EXERCISE PROMPT
Reproduce the records below exactly as they appear, omitting any pictures they contain.
--- START ---
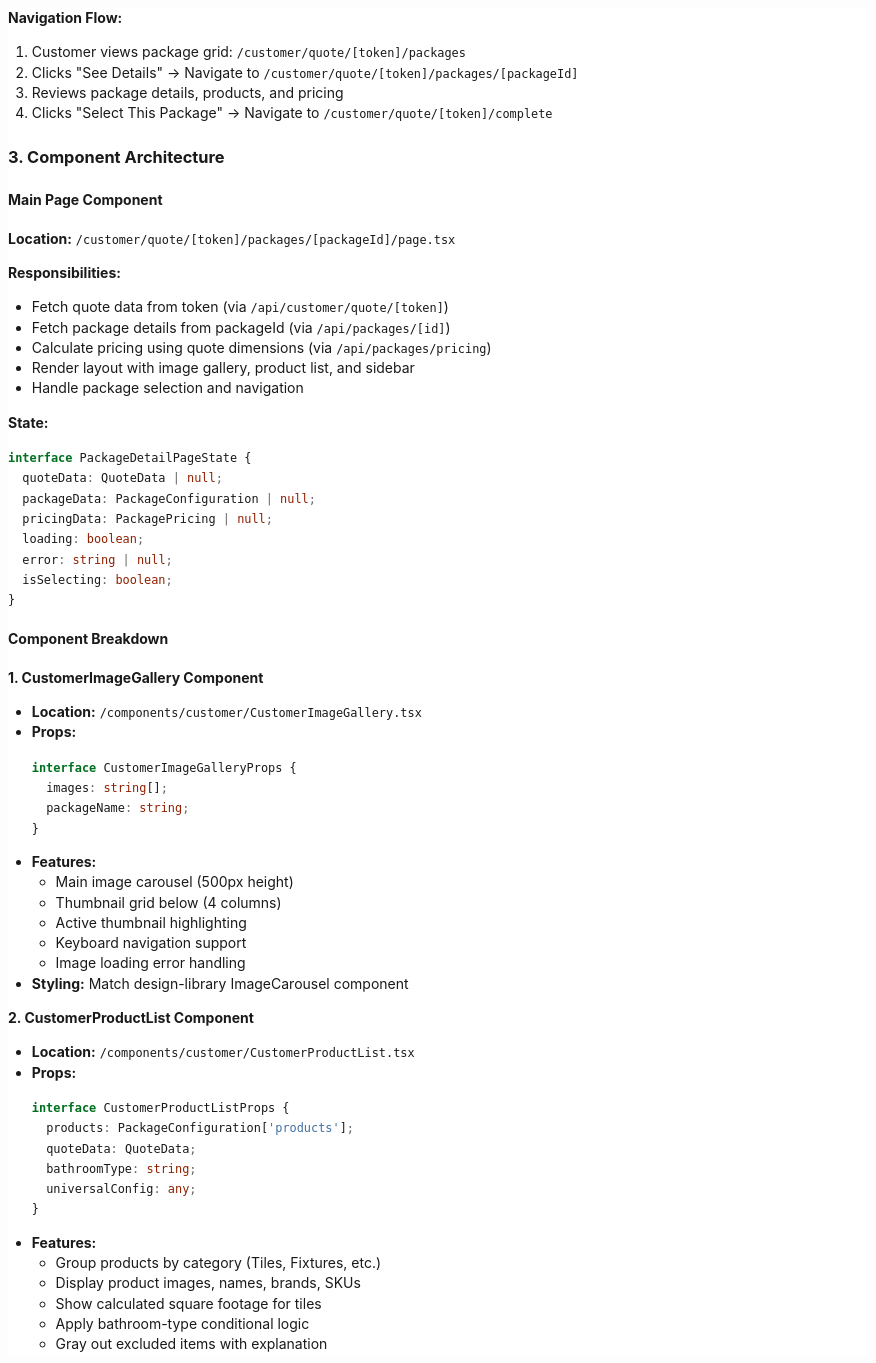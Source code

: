 **Navigation Flow:**
1. Customer views package grid: `/customer/quote/[token]/packages`
2. Clicks "See Details" → Navigate to `/customer/quote/[token]/packages/[packageId]`
3. Reviews package details, products, and pricing
4. Clicks "Select This Package" → Navigate to `/customer/quote/[token]/complete`

### 3. Component Architecture

#### Main Page Component
**Location:** `/customer/quote/[token]/packages/[packageId]/page.tsx`

**Responsibilities:**
- Fetch quote data from token (via `/api/customer/quote/[token]`)
- Fetch package details from packageId (via `/api/packages/[id]`)
- Calculate pricing using quote dimensions (via `/api/packages/pricing`)
- Render layout with image gallery, product list, and sidebar
- Handle package selection and navigation

**State:**
```typescript
interface PackageDetailPageState {
  quoteData: QuoteData | null;
  packageData: PackageConfiguration | null;
  pricingData: PackagePricing | null;
  loading: boolean;
  error: string | null;
  isSelecting: boolean;
}
```

#### Component Breakdown

**1. CustomerImageGallery Component**
- **Location:** `/components/customer/CustomerImageGallery.tsx`
- **Props:**
  ```typescript
  interface CustomerImageGalleryProps {
    images: string[];
    packageName: string;
  }
  ```
- **Features:**
  - Main image carousel (500px height)
  - Thumbnail grid below (4 columns)
  - Active thumbnail highlighting
  - Keyboard navigation support
  - Image loading error handling
- **Styling:** Match design-library ImageCarousel component

**2. CustomerProductList Component**
- **Location:** `/components/customer/CustomerProductList.tsx`
- **Props:**
  ```typescript
  interface CustomerProductListProps {
    products: PackageConfiguration['products'];
    quoteData: QuoteData;
    bathroomType: string;
    universalConfig: any;
  }
  ```
- **Features:**
  - Group products by category (Tiles, Fixtures, etc.)
  - Display product images, names, brands, SKUs
  - Show calculated square footage for tiles
  - Apply bathroom-type conditional logic
  - Gray out excluded items with explanation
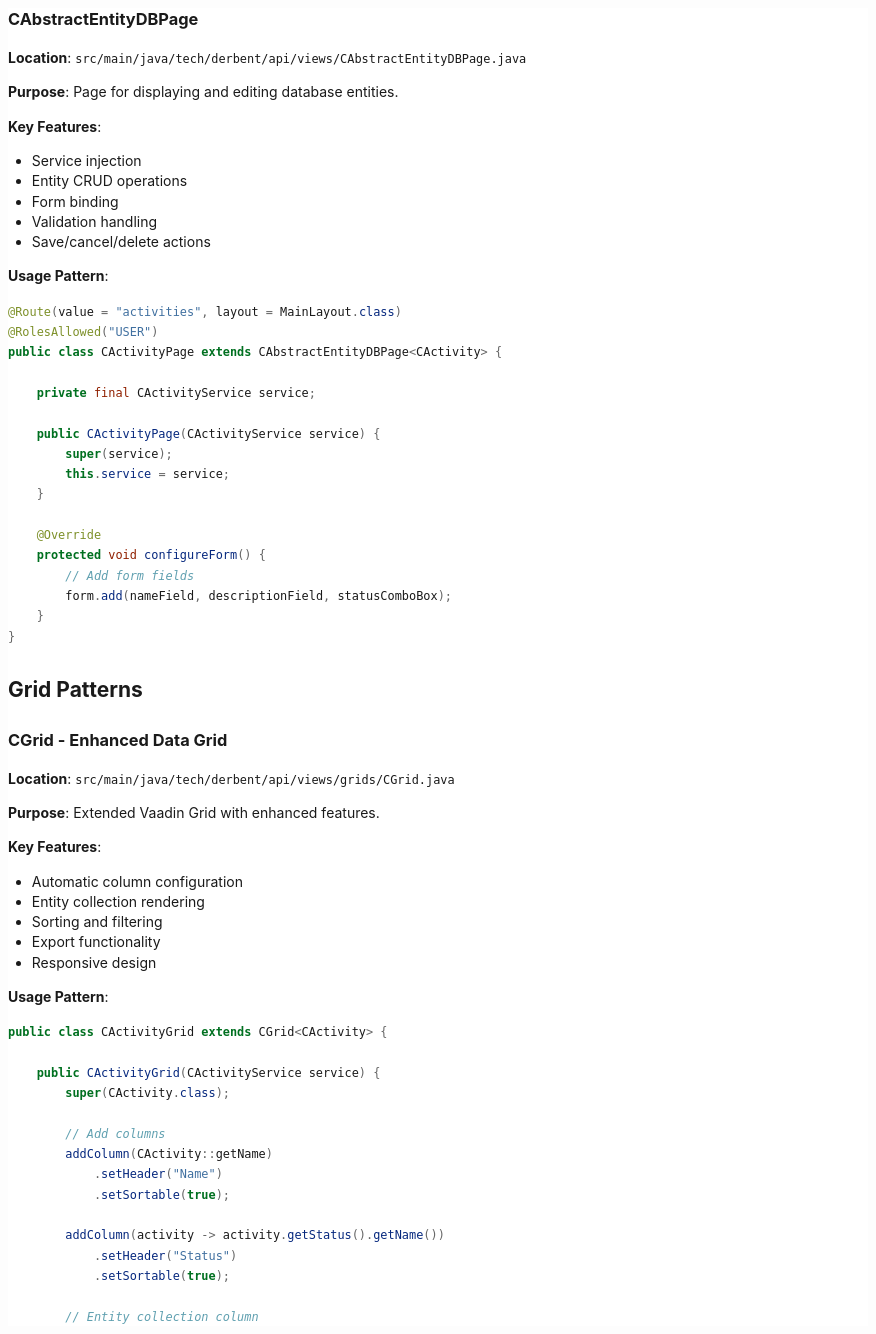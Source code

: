 ### CAbstractEntityDBPage

**Location**: `src/main/java/tech/derbent/api/views/CAbstractEntityDBPage.java`

**Purpose**: Page for displaying and editing database entities.

**Key Features**:
- Service injection
- Entity CRUD operations
- Form binding
- Validation handling
- Save/cancel/delete actions

**Usage Pattern**:
```java
@Route(value = "activities", layout = MainLayout.class)
@RolesAllowed("USER")
public class CActivityPage extends CAbstractEntityDBPage<CActivity> {
    
    private final CActivityService service;
    
    public CActivityPage(CActivityService service) {
        super(service);
        this.service = service;
    }
    
    @Override
    protected void configureForm() {
        // Add form fields
        form.add(nameField, descriptionField, statusComboBox);
    }
}
```

## Grid Patterns

### CGrid - Enhanced Data Grid

**Location**: `src/main/java/tech/derbent/api/views/grids/CGrid.java`

**Purpose**: Extended Vaadin Grid with enhanced features.

**Key Features**:
- Automatic column configuration
- Entity collection rendering
- Sorting and filtering
- Export functionality
- Responsive design

**Usage Pattern**:
```java
public class CActivityGrid extends CGrid<CActivity> {
    
    public CActivityGrid(CActivityService service) {
        super(CActivity.class);
        
        // Add columns
        addColumn(CActivity::getName)
            .setHeader("Name")
            .setSortable(true);
        
        addColumn(activity -> activity.getStatus().getName())
            .setHeader("Status")
            .setSortable(true);
        
        // Entity collection column
```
--- END ---
ANSWER BOX
Source code

: **Navigation Flow:**
1. Customer views package grid: `/customer/quote/[token]/packages`
2. Clicks "See Details" → Navigate to `/customer/quote/[token]/packages/[packageId]`
3. Reviews package details, products, and pricing
4. Clicks "Select This Package" → Navigate to `/customer/quote/[token]/complete`

### 3. Component Architecture

#### Main Page Component
**Location:** `/customer/quote/[token]/packages/[packageId]/page.tsx`

**Responsibilities:**
- Fetch quote data from token (via `/api/customer/quote/[token]`)
- Fetch package details from packageId (via `/api/packages/[id]`)
- Calculate pricing using quote dimensions (via `/api/packages/pricing`)
- Render layout with image gallery, product list, and sidebar
- Handle package selection and navigation

**State:**
```typescript
interface PackageDetailPageState {
  quoteData: QuoteData | null;
  packageData: PackageConfiguration | null;
  pricingData: PackagePricing | null;
  loading: boolean;
  error: string | null;
  isSelecting: boolean;
}
```

#### Component Breakdown

**1. CustomerImageGallery Component**
- **Location:** `/components/customer/CustomerImageGallery.tsx`
- **Props:**
  ```typescript
  interface CustomerImageGalleryProps {
    images: string[];
    packageName: string;
  }
  ```
- **Features:**
  - Main image carousel (500px height)
  - Thumbnail grid below (4 columns)
  - Active thumbnail highlighting
  - Keyboard navigation support
  - Image loading error handling
- **Styling:** Match design-library ImageCarousel component

**2. CustomerProductList Component**
- **Location:** `/components/customer/CustomerProductList.tsx`
- **Props:**
  ```typescript
  interface CustomerProductListProps {
    products: PackageConfiguration['products'];
    quoteData: QuoteData;
    bathroomType: string;
    universalConfig: any;
  }
  ```
- **Features:**
  - Group products by category (Tiles, Fixtures, etc.)
  - Display product images, names, brands, SKUs
  - Show calculated square footage for tiles
  - Apply bathroom-type conditional logic
  - Gray out excluded items with explanation
Source code

: ### CAbstractEntityDBPage

**Location**: `src/main/java/tech/derbent/api/views/CAbstractEntityDBPage.java`

**Purpose**: Page for displaying and editing database entities.

**Key Features**:
- Service injection
- Entity CRUD operations
- Form binding
- Validation handling
- Save/cancel/delete actions

**Usage Pattern**:
```java
@Route(value = "activities", layout = MainLayout.class)
@RolesAllowed("USER")
public class CActivityPage extends CAbstractEntityDBPage<CActivity> {
    
    private final CActivityService service;
    
    public CActivityPage(CActivityService service) {
        super(service);
        this.service = service;
    }
    
    @Override
    protected void configureForm() {
        // Add form fields
        form.add(nameField, descriptionField, statusComboBox);
    }
}
```

## Grid Patterns

### CGrid - Enhanced Data Grid

**Location**: `src/main/java/tech/derbent/api/views/grids/CGrid.java`

**Purpose**: Extended Vaadin Grid with enhanced features.

**Key Features**:
- Automatic column configuration
- Entity collection rendering
- Sorting and filtering
- Export functionality
- Responsive design

**Usage Pattern**:
```java
public class CActivityGrid extends CGrid<CActivity> {
    
    public CActivityGrid(CActivityService service) {
        super(CActivity.class);
        
        // Add columns
        addColumn(CActivity::getName)
            .setHeader("Name")
            .setSortable(true);
        
        addColumn(activity -> activity.getStatus().getName())
            .setHeader("Status")
            .setSortable(true);
        
        // Entity collection column
```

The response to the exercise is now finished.